Save to Jehovah alone. That this signifies that the Lord, who is the one and only God, is to be worshiped, is evident from the signification of "offering sacrifices," here to Jehovah alone, as being worship (see above, n. 9192). That "to Jehovah" denotes to the Lord, is because by "Jehovah" in the Word is meant no other than the Lord (see n. 1343, 1736, 2921, 3023, 3035, 4692, 5663, 6303, 6905, 8864). (That the Divine which He called "the Father" is the Divine good in Himself, see n. 2803, 3704, 7499, 8897; thus that the Lord is the one and only God, n. 1607, 2149, 2156, 2329, 2447, 2751, 3194, 3704, 3712, 3938, 4577, 4687, 5321, 6280, 6371, 6849, 6993, 7014, 7182, 7209, 8241, 8724, 8760, 8864, 8865.)9195.
Verses 20-23. And a sojourner thou shalt not afflict, and shalt not oppress; for ye were sojourners in the land of Egypt. Any widow and orphan ye shall not afflict.

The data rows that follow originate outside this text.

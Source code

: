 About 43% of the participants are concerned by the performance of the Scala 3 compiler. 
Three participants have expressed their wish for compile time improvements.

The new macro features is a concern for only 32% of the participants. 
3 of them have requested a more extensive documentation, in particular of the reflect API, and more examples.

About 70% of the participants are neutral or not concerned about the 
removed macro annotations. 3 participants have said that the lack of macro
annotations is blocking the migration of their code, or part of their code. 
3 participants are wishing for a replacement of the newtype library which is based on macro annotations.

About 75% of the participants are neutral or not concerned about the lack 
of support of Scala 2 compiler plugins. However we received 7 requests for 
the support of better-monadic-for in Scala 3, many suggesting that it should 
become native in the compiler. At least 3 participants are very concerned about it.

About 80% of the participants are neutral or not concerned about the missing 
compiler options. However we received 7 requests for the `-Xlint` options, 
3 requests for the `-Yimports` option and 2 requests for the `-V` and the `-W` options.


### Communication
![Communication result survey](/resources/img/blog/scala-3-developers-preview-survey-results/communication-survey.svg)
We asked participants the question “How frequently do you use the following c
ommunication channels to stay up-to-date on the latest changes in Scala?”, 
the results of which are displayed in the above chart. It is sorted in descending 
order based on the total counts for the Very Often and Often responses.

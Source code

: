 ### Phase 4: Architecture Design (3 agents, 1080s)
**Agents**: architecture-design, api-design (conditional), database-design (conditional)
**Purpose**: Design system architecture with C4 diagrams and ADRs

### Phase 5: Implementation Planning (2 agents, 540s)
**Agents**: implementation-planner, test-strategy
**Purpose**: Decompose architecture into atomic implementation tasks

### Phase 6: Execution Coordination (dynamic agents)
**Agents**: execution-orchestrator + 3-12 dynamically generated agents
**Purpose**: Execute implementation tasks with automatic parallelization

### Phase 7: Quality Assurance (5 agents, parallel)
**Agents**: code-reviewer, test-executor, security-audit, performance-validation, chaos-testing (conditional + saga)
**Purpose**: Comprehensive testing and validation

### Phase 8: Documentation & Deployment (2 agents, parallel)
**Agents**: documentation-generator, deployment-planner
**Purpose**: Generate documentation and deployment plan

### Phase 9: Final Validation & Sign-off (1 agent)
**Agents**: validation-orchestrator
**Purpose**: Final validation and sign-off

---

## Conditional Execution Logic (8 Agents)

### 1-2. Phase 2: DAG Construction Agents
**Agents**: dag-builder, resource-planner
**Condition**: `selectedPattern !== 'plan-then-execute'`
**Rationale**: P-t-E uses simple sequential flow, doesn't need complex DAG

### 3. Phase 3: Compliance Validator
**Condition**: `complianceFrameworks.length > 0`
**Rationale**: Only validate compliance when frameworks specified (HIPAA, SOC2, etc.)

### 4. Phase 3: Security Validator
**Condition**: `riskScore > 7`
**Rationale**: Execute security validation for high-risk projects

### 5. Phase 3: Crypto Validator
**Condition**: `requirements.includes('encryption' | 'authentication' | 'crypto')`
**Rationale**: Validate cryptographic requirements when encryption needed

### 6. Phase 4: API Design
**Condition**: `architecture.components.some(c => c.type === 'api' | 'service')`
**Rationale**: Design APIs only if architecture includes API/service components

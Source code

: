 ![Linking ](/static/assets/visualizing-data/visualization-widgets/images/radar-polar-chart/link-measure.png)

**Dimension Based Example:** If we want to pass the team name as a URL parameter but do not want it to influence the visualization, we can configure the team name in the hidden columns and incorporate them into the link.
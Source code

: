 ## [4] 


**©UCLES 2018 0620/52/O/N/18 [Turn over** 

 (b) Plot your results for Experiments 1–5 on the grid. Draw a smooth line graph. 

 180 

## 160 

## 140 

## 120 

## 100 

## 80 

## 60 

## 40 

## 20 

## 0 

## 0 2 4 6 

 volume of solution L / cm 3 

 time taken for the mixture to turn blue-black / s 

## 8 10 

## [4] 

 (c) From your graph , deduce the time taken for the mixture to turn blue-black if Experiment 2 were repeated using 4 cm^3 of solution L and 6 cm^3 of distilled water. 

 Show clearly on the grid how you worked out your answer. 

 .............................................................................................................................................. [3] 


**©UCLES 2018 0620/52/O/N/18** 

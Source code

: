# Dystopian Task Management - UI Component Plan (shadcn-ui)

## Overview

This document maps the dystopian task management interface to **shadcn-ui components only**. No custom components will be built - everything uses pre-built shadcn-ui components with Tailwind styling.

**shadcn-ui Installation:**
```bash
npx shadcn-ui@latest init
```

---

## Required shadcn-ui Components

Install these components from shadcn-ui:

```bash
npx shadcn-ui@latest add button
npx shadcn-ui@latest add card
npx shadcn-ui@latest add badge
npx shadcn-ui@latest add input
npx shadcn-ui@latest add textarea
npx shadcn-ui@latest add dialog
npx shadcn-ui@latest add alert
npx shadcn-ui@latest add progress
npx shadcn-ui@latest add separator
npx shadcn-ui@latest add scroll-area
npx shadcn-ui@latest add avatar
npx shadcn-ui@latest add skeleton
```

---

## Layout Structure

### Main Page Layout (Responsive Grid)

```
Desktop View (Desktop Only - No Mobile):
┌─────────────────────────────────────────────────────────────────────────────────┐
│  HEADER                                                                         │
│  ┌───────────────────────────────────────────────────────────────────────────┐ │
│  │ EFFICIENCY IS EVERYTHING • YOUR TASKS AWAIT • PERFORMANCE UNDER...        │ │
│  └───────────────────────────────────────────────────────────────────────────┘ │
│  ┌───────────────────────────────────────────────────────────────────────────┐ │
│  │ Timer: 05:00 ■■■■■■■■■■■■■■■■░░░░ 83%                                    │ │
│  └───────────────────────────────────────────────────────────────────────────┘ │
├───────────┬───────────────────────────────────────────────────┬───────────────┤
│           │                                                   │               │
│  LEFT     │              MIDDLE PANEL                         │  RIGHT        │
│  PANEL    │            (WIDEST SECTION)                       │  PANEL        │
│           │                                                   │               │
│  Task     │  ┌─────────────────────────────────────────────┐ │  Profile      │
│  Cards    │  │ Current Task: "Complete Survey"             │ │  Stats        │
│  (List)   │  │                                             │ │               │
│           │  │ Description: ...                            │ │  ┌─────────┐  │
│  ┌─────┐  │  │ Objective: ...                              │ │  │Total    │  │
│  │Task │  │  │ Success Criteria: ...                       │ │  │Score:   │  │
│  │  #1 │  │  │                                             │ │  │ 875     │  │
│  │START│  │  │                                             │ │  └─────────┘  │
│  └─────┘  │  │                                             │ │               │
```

If afflicting thou shalt afflict him, so that crying he shall cry unto Me, hearing I will hear his cry; and Mine anger shall wax hot, and I will kill you with the sword; and your women shall become widows, and your sons orphans. "And a sojourner thou shalt not afflict, and shalt not oppress," signifies that those who wish to be instructed in the truths and goods of faith are not to be infested with falsities of doctrine and evils of life; "for ye were sojourners in the land of Egypt," signifies that they were protected from falsities and evils when infested by the infernals; "any widow," signifies those who are in good without truth, and yet long for truth; "and orphan," signifies those who are in truth, and not yet in good, and nevertheless long for good; "ye shall not afflict," signifies that they are not to be defrauded; "if afflicting thou shalt afflict him," signifies if they are defrauded; "so that crying he shall cry unto Me," signifies supplication to the Lord for aid; "hearing I will hear his cry," signifies that they are to be aided; "and Mine anger shall wax hot," signifies the state of those who do this; "and I will kill you with the sword," signifies that they would deprive themselves of good and truth through falsities; "and your women shall become widows," signifies that the goods with them will perish; "and your sons orphans," signifies that then at the same time truths will perish.9196.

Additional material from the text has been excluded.